Finding the linear correlation coefficient (r) from a table involves using a formula and calculating several summations based on the data provided in the table. Here's a step-by-step guide:
1. Understanding the Formula
The linear correlation coefficient, denoted by 'r', measures the strength and direction of a linear relationship between two variables.
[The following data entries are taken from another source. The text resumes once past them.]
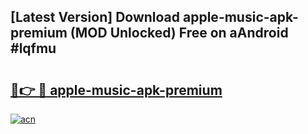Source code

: ## [Latest Version] Download apple-music-apk-premium (MOD Unlocked) Free on aAndroid #lqfmu

# <h2><a href="https://bedroomkl.my?title=apple-music-apk-premium&ref=20M">🔗👉 🔴 apple-music-apk-premium</a></h2>

[![acn](https://github.com/user-attachments/assets/0f9c940e-d8b0-45ae-aac7-cd30a18b3e1c)](https://bedroomkl.my?title=apple-music-apk-premium&ref=20M)

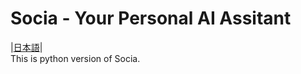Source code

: # Socia - Your Personal AI Assitant
|[日本語](./docs/ja/README.md)|  
This is python version of Socia.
The formula to calculate 'r' is:
*r = [n (∑XY) - (∑X)(∑Y)] / √{[n ∑X² - (∑X)²] [n ∑Y² - (∑Y)²]}**
Where:
- r = linear correlation coefficient
- n = number of data points (pairs of x and y values)
- ∑XY = sum of the product of each x and y value
- ∑X = sum of all x values
- ∑Y = sum of all y values
- ∑X² = sum of the squares of all x values
- ∑Y² = sum of the squares of all y values
2. Creating a Table for Calculations
Start with the table of your data, which has columns for 'x' and 'y'. Expand the table to include the following additional columns to facilitate calculations:
| x | y | xy | x² | y² |
|---|---|---|---|---|
| x₁ | y₁ | x₁y₁ | x₁² | y₁² |
| x₂ | y₂ | x₂y₂ | x₂² | y₂² |
| ... | ... | ... | ... | ... |
| xₙ | yₙ | xₙyₙ | xₙ² | yₙ² |
3. Performing the Calculations
- Column 'xy': For each row, multiply the x value by the y value and record the result.
- Column 'x²': For each row, square the x value and record the result.
- Column 'y²': For each row, square the y value and record the result.
4. Summing the Columns
Add up all the values in each column:
- Calculate ∑X (sum of x values).
- Calculate ∑Y (sum of y values).
- Calculate ∑XY (sum of xy values).
- Calculate ∑X² (sum of x² values).
- Calculate ∑Y² (sum of y² values).
5. Plugging the Values into the Formula
Substitute the calculated sums and the number of data points (n) into the correlation coefficient formula:
*r = [n (∑XY) - (∑X)(∑Y)] / √{[n ∑X² - (∑X)²] [n ∑Y² - (∑Y)²]}**
6. Interpreting the Result
The value of 'r' will always be between -1 and +1:
- r = +1: Perfect positive linear correlation.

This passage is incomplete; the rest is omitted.